• [EXERCISE REQUIREMENTS]:
Only the text belongs in the copy: repeat each record exactly, without pictures.

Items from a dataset
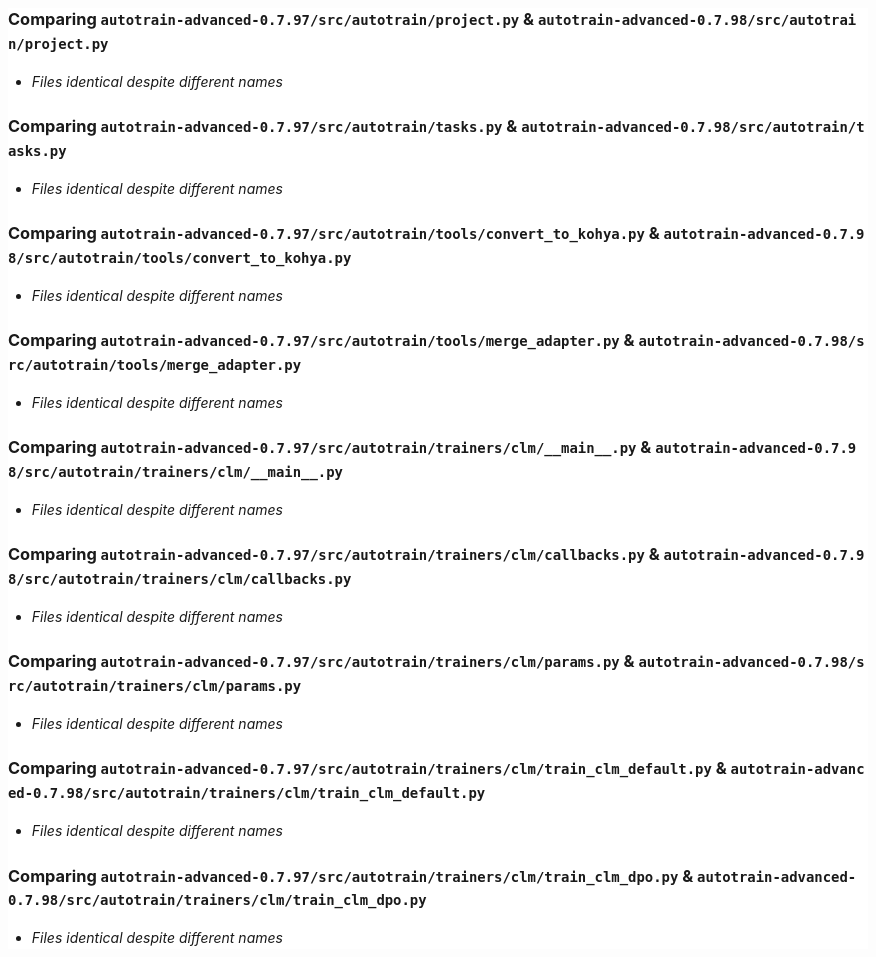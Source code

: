 ### Comparing `autotrain-advanced-0.7.97/src/autotrain/project.py` & `autotrain-advanced-0.7.98/src/autotrain/project.py`

 * *Files identical despite different names*

### Comparing `autotrain-advanced-0.7.97/src/autotrain/tasks.py` & `autotrain-advanced-0.7.98/src/autotrain/tasks.py`

 * *Files identical despite different names*

### Comparing `autotrain-advanced-0.7.97/src/autotrain/tools/convert_to_kohya.py` & `autotrain-advanced-0.7.98/src/autotrain/tools/convert_to_kohya.py`

 * *Files identical despite different names*

### Comparing `autotrain-advanced-0.7.97/src/autotrain/tools/merge_adapter.py` & `autotrain-advanced-0.7.98/src/autotrain/tools/merge_adapter.py`

 * *Files identical despite different names*

### Comparing `autotrain-advanced-0.7.97/src/autotrain/trainers/clm/__main__.py` & `autotrain-advanced-0.7.98/src/autotrain/trainers/clm/__main__.py`

 * *Files identical despite different names*

### Comparing `autotrain-advanced-0.7.97/src/autotrain/trainers/clm/callbacks.py` & `autotrain-advanced-0.7.98/src/autotrain/trainers/clm/callbacks.py`

 * *Files identical despite different names*

### Comparing `autotrain-advanced-0.7.97/src/autotrain/trainers/clm/params.py` & `autotrain-advanced-0.7.98/src/autotrain/trainers/clm/params.py`

 * *Files identical despite different names*

### Comparing `autotrain-advanced-0.7.97/src/autotrain/trainers/clm/train_clm_default.py` & `autotrain-advanced-0.7.98/src/autotrain/trainers/clm/train_clm_default.py`

 * *Files identical despite different names*

### Comparing `autotrain-advanced-0.7.97/src/autotrain/trainers/clm/train_clm_dpo.py` & `autotrain-advanced-0.7.98/src/autotrain/trainers/clm/train_clm_dpo.py`

 * *Files identical despite different names*
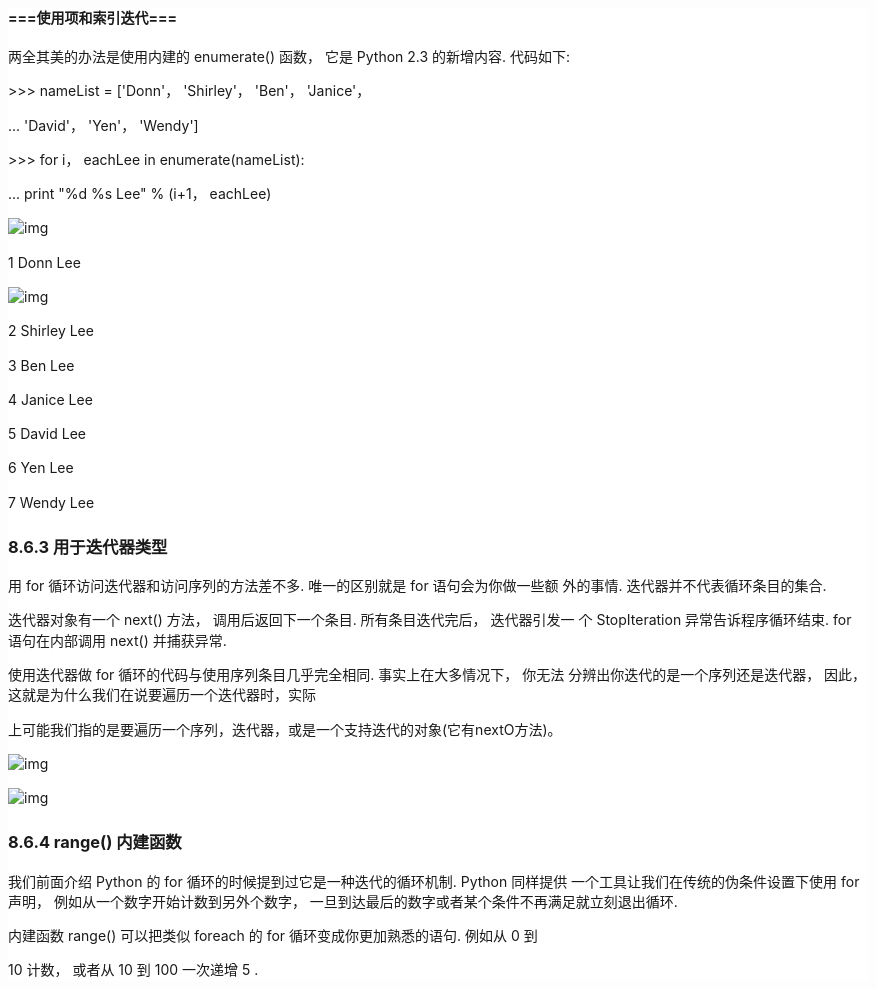 #### ===使用项和索引迭代===

两全其美的办法是使用内建的 enumerate() 函数， 它是 Python 2.3 的新增内容. 代码如下:

\>>> nameList = ['Donn'， 'Shirley'， 'Ben'， 'Janice'，

...    'David'， 'Yen'， 'Wendy']

\>>> for i， eachLee in enumerate(nameList):

... print "%d %s Lee" % (i+1， eachLee)

![img](07Python38c3160b-867.jpg)



1    Donn Lee

![img](07Python38c3160b-868.jpg)



2    Shirley Lee

3    Ben Lee

4    Janice Lee

5    David Lee

6    Yen Lee

7    Wendy Lee

### 8.6.3 用于迭代器类型

用 for 循环访问迭代器和访问序列的方法差不多. 唯一的区别就是 for 语句会为你做一些额 外的事情. 迭代器并不代表循环条目的集合.

迭代器对象有一个 next() 方法， 调用后返回下一个条目. 所有条目迭代完后， 迭代器引发一 个 StopIteration 异常告诉程序循环结束. for 语句在内部调用 next() 并捕获异常.

使用迭代器做 for 循环的代码与使用序列条目几乎完全相同. 事实上在大多情况下， 你无法 分辨出你迭代的是一个序列还是迭代器， 因此，这就是为什么我们在说要遍历一个迭代器时，实际

上可能我们指的是要遍历一个序列，迭代器，或是一个支持迭代的对象(它有nextO方法)。

![img](07Python38c3160b-869.jpg)



![img](07Python38c3160b-870.jpg)



### 8.6.4 range() 内建函数

我们前面介绍 Python 的 for 循环的时候提到过它是一种迭代的循环机制. Python 同样提供 一个工具让我们在传统的伪条件设置下使用 for 声明， 例如从一个数字开始计数到另外个数字， 一旦到达最后的数字或者某个条件不再满足就立刻退出循环.

内建函数 range() 可以把类似 foreach 的 for 循环变成你更加熟悉的语句. 例如从 0 到

10 计数， 或者从 10 到 100 一次递增 5 .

• [ANSWER BOX]:
Source code

: ### Comparing `autotrain-advanced-0.7.97/src/autotrain/project.py` & `autotrain-advanced-0.7.98/src/autotrain/project.py`

 * *Files identical despite different names*

### Comparing `autotrain-advanced-0.7.97/src/autotrain/tasks.py` & `autotrain-advanced-0.7.98/src/autotrain/tasks.py`

 * *Files identical despite different names*

### Comparing `autotrain-advanced-0.7.97/src/autotrain/tools/convert_to_kohya.py` & `autotrain-advanced-0.7.98/src/autotrain/tools/convert_to_kohya.py`

 * *Files identical despite different names*

### Comparing `autotrain-advanced-0.7.97/src/autotrain/tools/merge_adapter.py` & `autotrain-advanced-0.7.98/src/autotrain/tools/merge_adapter.py`

 * *Files identical despite different names*

### Comparing `autotrain-advanced-0.7.97/src/autotrain/trainers/clm/__main__.py` & `autotrain-advanced-0.7.98/src/autotrain/trainers/clm/__main__.py`

 * *Files identical despite different names*

### Comparing `autotrain-advanced-0.7.97/src/autotrain/trainers/clm/callbacks.py` & `autotrain-advanced-0.7.98/src/autotrain/trainers/clm/callbacks.py`

 * *Files identical despite different names*

### Comparing `autotrain-advanced-0.7.97/src/autotrain/trainers/clm/params.py` & `autotrain-advanced-0.7.98/src/autotrain/trainers/clm/params.py`

 * *Files identical despite different names*

### Comparing `autotrain-advanced-0.7.97/src/autotrain/trainers/clm/train_clm_default.py` & `autotrain-advanced-0.7.98/src/autotrain/trainers/clm/train_clm_default.py`

 * *Files identical despite different names*

### Comparing `autotrain-advanced-0.7.97/src/autotrain/trainers/clm/train_clm_dpo.py` & `autotrain-advanced-0.7.98/src/autotrain/trainers/clm/train_clm_dpo.py`

 * *Files identical despite different names*
 #### ===使用项和索引迭代===

两全其美的办法是使用内建的 enumerate() 函数， 它是 Python 2.3 的新增内容. 代码如下:

\>>> nameList = ['Donn'， 'Shirley'， 'Ben'， 'Janice'，

...    'David'， 'Yen'， 'Wendy']

\>>> for i， eachLee in enumerate(nameList):

... print "%d %s Lee" % (i+1， eachLee)

![img](07Python38c3160b-867.jpg)



1    Donn Lee

![img](07Python38c3160b-868.jpg)



2    Shirley Lee

3    Ben Lee

4    Janice Lee

5    David Lee

6    Yen Lee

7    Wendy Lee

### 8.6.3 用于迭代器类型

用 for 循环访问迭代器和访问序列的方法差不多. 唯一的区别就是 for 语句会为你做一些额 外的事情. 迭代器并不代表循环条目的集合.

迭代器对象有一个 next() 方法， 调用后返回下一个条目. 所有条目迭代完后， 迭代器引发一 个 StopIteration 异常告诉程序循环结束. for 语句在内部调用 next() 并捕获异常.

使用迭代器做 for 循环的代码与使用序列条目几乎完全相同. 事实上在大多情况下， 你无法 分辨出你迭代的是一个序列还是迭代器， 因此，这就是为什么我们在说要遍历一个迭代器时，实际

上可能我们指的是要遍历一个序列，迭代器，或是一个支持迭代的对象(它有nextO方法)。

![img](07Python38c3160b-869.jpg)



![img](07Python38c3160b-870.jpg)



### 8.6.4 range() 内建函数

我们前面介绍 Python 的 for 循环的时候提到过它是一种迭代的循环机制. Python 同样提供 一个工具让我们在传统的伪条件设置下使用 for 声明， 例如从一个数字开始计数到另外个数字， 一旦到达最后的数字或者某个条件不再满足就立刻退出循环.

内建函数 range() 可以把类似 foreach 的 for 循环变成你更加熟悉的语句. 例如从 0 到

10 计数， 或者从 10 到 100 一次递增 5 .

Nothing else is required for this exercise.